**RECORDS PROVIDED**.
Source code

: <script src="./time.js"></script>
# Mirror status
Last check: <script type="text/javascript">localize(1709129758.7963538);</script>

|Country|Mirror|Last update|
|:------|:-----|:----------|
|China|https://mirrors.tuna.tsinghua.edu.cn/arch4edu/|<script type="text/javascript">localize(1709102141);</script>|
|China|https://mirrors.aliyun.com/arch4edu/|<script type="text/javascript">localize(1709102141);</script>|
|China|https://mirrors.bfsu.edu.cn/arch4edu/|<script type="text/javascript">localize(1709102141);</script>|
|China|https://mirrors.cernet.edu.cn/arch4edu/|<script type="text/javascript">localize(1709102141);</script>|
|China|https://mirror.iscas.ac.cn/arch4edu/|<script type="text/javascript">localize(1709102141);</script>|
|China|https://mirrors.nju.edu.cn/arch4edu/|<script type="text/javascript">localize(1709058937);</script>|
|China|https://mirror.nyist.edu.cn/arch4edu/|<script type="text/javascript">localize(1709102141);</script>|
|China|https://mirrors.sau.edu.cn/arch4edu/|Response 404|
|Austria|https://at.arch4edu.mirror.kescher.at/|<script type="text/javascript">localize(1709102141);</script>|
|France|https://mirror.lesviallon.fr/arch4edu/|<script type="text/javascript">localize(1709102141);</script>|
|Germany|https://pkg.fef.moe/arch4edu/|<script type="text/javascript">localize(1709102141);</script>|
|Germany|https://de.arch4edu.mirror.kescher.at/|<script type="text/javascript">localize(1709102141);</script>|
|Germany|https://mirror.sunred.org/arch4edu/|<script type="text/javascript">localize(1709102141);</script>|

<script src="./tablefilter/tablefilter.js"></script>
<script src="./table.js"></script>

**EXERCISE**. Each line of the records above should be copied exactly.

**RESPONSE**.
Source code

: <script src="./time.js"></script>
# Mirror status
Last check: <script type="text/javascript">localize(1709129758.7963538);</script>

|Country|Mirror|Last update|
|:------|:-----|:----------|
|China|https://mirrors.tuna.tsinghua.edu.cn/arch4edu/|<script type="text/javascript">localize(1709102141);</script>|
|China|https://mirrors.aliyun.com/arch4edu/|<script type="text/javascript">localize(1709102141);</script>|
|China|https://mirrors.bfsu.edu.cn/arch4edu/|<script type="text/javascript">localize(1709102141);</script>|
|China|https://mirrors.cernet.edu.cn/arch4edu/|<script type="text/javascript">localize(1709102141);</script>|
|China|https://mirror.iscas.ac.cn/arch4edu/|<script type="text/javascript">localize(1709102141);</script>|
|China|https://mirrors.nju.edu.cn/arch4edu/|<script type="text/javascript">localize(1709058937);</script>|
|China|https://mirror.nyist.edu.cn/arch4edu/|<script type="text/javascript">localize(1709102141);</script>|
|China|https://mirrors.sau.edu.cn/arch4edu/|Response 404|
|Austria|https://at.arch4edu.mirror.kescher.at/|<script type="text/javascript">localize(1709102141);</script>|
|France|https://mirror.lesviallon.fr/arch4edu/|<script type="text/javascript">localize(1709102141);</script>|
|Germany|https://pkg.fef.moe/arch4edu/|<script type="text/javascript">localize(1709102141);</script>|
|Germany|https://de.arch4edu.mirror.kescher.at/|<script type="text/javascript">localize(1709102141);</script>|
|Germany|https://mirror.sunred.org/arch4edu/|<script type="text/javascript">localize(1709102141);</script>|

<script src="./tablefilter/tablefilter.js"></script>
<script src="./table.js"></script>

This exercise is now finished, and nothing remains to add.